The bench mark price of ethanol has been fixed at Rs44 per litre and the government has made it mandatory for OMCs to blend 5% ethanol with petrol/diesel, which, as reported above, had now been increased to 10% but actual lifting has been unsatisfactory. Moneylife had reported earlier, that while the sugar mills had a stock of 65 crore litres of ethanol, only 35 crore litres had been lifted by OMCs, resulting in huge blocking of funds. If such a situation should continue, nothing prevents state governments from permitting sugar mills to convert sugar cane juice to alcohol.


It has been reported in the press that higher ethanol blending would hit the liquor industry, a fear that may have caused lower blending rate.OMCs must realize their responsibility and ensure that they lift ethanol from mills on a regular basis and also make available blended petrol/diesel at all

government transport depots besides all major bus terminals. In fact, every pumping stations must be asked to ensure availability blended petrol/diesel so that the consumption is increased.


The ISMA, in a press report, has stated that the estimate for the current season, 2014-15 is expected to be 25.3 million tonnes of sugar, a mere 4% increase over last year, with both UP and Tamil Nadu showing a shortfall but offset by increase in Maharashtra, Karnataka and Gujarat. The carryover sugar stock at 7.5 million tonnes is more than the required buffer and should take us through comfortably to the next season, even after providing for exports.


Luckily, the monsoon's progress, as advised by IMD (Indian Metrological Department) shows that they expect the rainfall to be well distributed and there will be adequate showers throughout the country, which will reduce the deficit predicted earlier due to an El Nino effect.


In the meantime, it is imperative for the government to take serious steps against the OMCs for not complying the required blending programme that have been made mandatory. One way of enforcing such a rule is to tell the OMCs that unless they lift and blend ethanol from mills, they won't be given the subsidies committed by the government.


Such a threat alone will work with OMCs, who must also be forced to focus on setting up ethanol blended petrol/diesel units in all the pumping stations throughout the country. As a start, this could be enforced in all the sugarcane producing states where the mills are established. If such actions are not taken, sugar mills may start looking for export market to sell their ethanol.

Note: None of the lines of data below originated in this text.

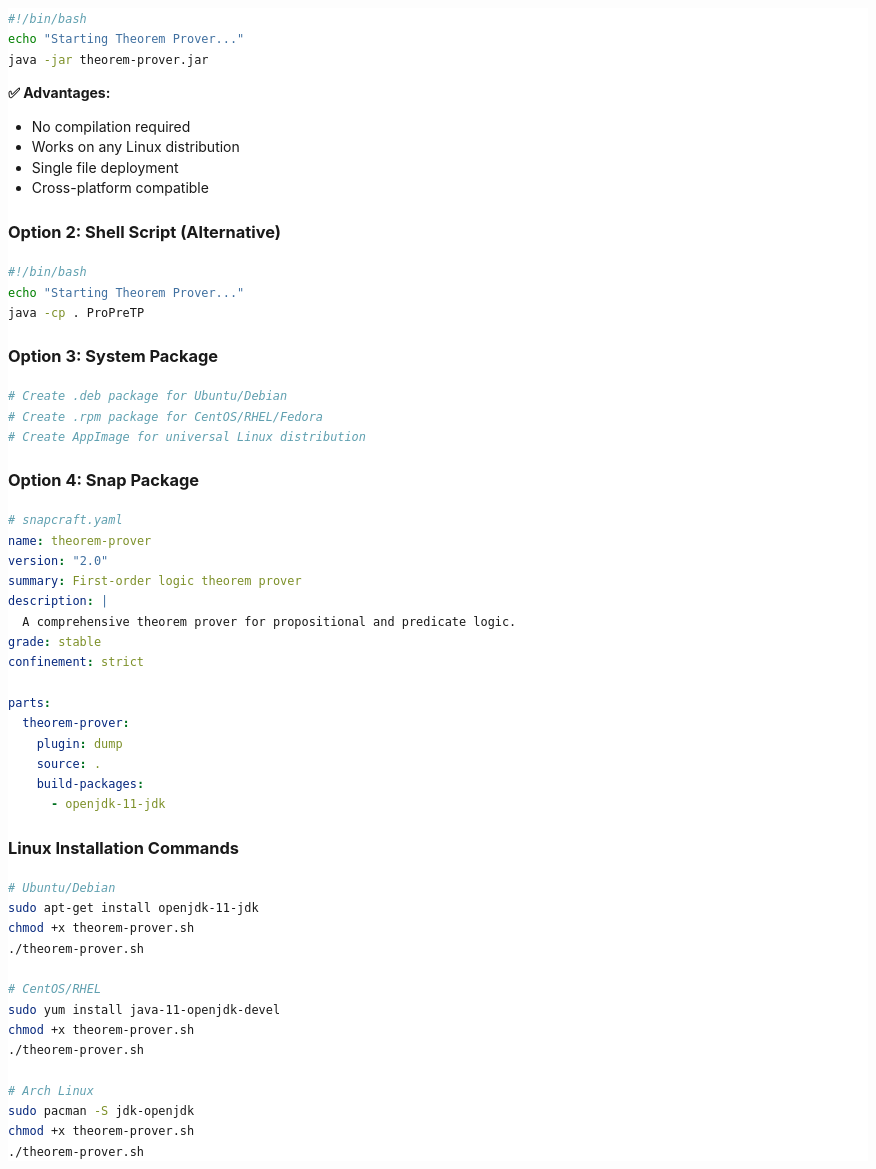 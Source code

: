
 ```bash
#!/bin/bash
echo "Starting Theorem Prover..."
java -jar theorem-prover.jar
```

**✅ Advantages:**

- No compilation required
- Works on any Linux distribution
- Single file deployment
- Cross-platform compatible

### Option 2: Shell Script (Alternative)

```bash
#!/bin/bash
echo "Starting Theorem Prover..."
java -cp . ProPreTP
```

### Option 3: System Package

```bash
# Create .deb package for Ubuntu/Debian
# Create .rpm package for CentOS/RHEL/Fedora
# Create AppImage for universal Linux distribution
```

### Option 4: Snap Package

```yaml
# snapcraft.yaml
name: theorem-prover
version: "2.0"
summary: First-order logic theorem prover
description: |
  A comprehensive theorem prover for propositional and predicate logic.
grade: stable
confinement: strict

parts:
  theorem-prover:
    plugin: dump
    source: .
    build-packages:
      - openjdk-11-jdk
```

### Linux Installation Commands

```bash
# Ubuntu/Debian
sudo apt-get install openjdk-11-jdk
chmod +x theorem-prover.sh
./theorem-prover.sh

# CentOS/RHEL
sudo yum install java-11-openjdk-devel
chmod +x theorem-prover.sh
./theorem-prover.sh

# Arch Linux
sudo pacman -S jdk-openjdk
chmod +x theorem-prover.sh
./theorem-prover.sh
```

(AK Ramdas has worked with the Engineering Export Promotion Council of the ministry of commerce. He was also associated with various committees of the Council. His international career took him to places like Beirut, Kuwait and Dubai at a time when these were small trading outposts; and later to the US.)



Madhusudan I. Mistry

3 years ago

A formula can be envisaged to link the payment of the subsidy amount to the OMC based on the certification of ethanol blending percentage. If Less ethanol is blended, proportionately less subsidy will be worked out. It should be ensured that no compensation can be available in the future for such less payment and for OMC it has to be construed as an opportunity lost for lifetime against lower blending for that particular period. Also such notification given to OMC should also provide sufficient time need to indicated for effective implementation, after which the clause for such lesser subsidy payment shall become applicable. Strict adherence through such clause can make the system effective.The onus should similarly be implemented with sugar producing companies as well. Export of ethanol should have a big NO-NO by the government. If Brazil can go upto 25% ethanol blending,we must be blamed for our poor mannagement for such implementation. Ultimately, we are losing expensive foreign exchange with such laxing attitude and action as well. Should it not help us to make CAD more favourable as the volume of blended ethanol is huge and it can help India in a very big way to reduce foreign exchange outgo.